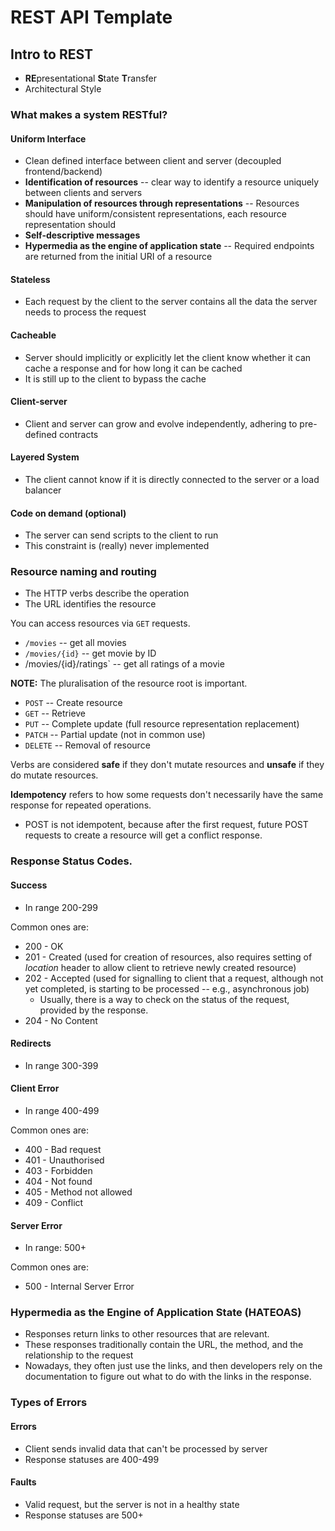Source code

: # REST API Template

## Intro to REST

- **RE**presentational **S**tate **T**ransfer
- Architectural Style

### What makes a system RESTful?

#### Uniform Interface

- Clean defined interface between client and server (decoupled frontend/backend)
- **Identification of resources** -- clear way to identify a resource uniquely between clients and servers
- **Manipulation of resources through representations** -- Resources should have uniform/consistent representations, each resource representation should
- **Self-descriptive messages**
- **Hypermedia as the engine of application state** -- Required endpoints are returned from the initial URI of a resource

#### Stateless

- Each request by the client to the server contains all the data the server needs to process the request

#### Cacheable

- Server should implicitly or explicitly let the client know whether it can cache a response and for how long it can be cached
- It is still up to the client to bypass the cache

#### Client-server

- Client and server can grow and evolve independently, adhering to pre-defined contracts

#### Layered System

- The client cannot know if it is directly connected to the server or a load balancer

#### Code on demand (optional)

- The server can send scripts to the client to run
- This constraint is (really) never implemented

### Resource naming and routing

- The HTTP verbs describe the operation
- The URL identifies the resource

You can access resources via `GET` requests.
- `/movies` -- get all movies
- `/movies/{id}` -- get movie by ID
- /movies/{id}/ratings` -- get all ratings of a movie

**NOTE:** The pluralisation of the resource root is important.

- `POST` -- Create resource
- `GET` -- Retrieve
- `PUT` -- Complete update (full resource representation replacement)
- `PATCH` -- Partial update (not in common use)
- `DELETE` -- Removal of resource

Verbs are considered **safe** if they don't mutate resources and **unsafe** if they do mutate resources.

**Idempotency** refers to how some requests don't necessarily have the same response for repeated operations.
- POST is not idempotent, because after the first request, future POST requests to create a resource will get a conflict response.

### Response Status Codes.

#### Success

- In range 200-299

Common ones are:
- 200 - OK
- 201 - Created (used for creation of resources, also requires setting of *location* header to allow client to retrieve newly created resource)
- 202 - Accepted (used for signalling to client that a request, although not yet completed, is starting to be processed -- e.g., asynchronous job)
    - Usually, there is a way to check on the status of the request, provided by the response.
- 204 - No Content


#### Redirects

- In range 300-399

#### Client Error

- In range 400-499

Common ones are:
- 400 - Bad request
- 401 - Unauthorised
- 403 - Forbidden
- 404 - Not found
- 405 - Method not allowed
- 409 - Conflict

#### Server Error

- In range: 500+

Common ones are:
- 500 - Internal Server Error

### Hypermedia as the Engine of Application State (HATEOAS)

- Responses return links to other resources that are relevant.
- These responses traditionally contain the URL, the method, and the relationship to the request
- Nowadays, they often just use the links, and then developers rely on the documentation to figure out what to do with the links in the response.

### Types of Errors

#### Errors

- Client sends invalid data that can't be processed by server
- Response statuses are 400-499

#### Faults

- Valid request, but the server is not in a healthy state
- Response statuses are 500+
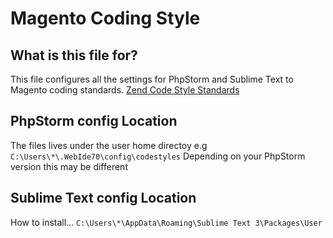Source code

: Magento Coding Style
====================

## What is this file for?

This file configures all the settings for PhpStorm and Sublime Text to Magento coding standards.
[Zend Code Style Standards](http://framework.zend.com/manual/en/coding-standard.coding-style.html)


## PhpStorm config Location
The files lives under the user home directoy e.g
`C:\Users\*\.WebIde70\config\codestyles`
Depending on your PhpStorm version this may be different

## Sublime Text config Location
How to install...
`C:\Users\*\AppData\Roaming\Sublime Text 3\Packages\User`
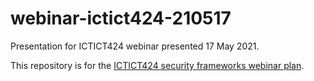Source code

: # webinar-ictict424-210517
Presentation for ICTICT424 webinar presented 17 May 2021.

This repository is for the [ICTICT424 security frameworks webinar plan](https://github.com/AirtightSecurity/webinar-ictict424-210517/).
----------------------------------------
What is expected —
From the opening line of the entries, copy each line exactly until the line with "- **Self-descriptive messages**", which is copied as well; leave out pictures.

Task output —
Source code

: # REST API Template

## Intro to REST

- **RE**presentational **S**tate **T**ransfer
- Architectural Style

### What makes a system RESTful?

#### Uniform Interface

- Clean defined interface between client and server (decoupled frontend/backend)
- **Identification of resources** -- clear way to identify a resource uniquely between clients and servers
- **Manipulation of resources through representations** -- Resources should have uniform/consistent representations, each resource representation should
- **Self-descriptive messages**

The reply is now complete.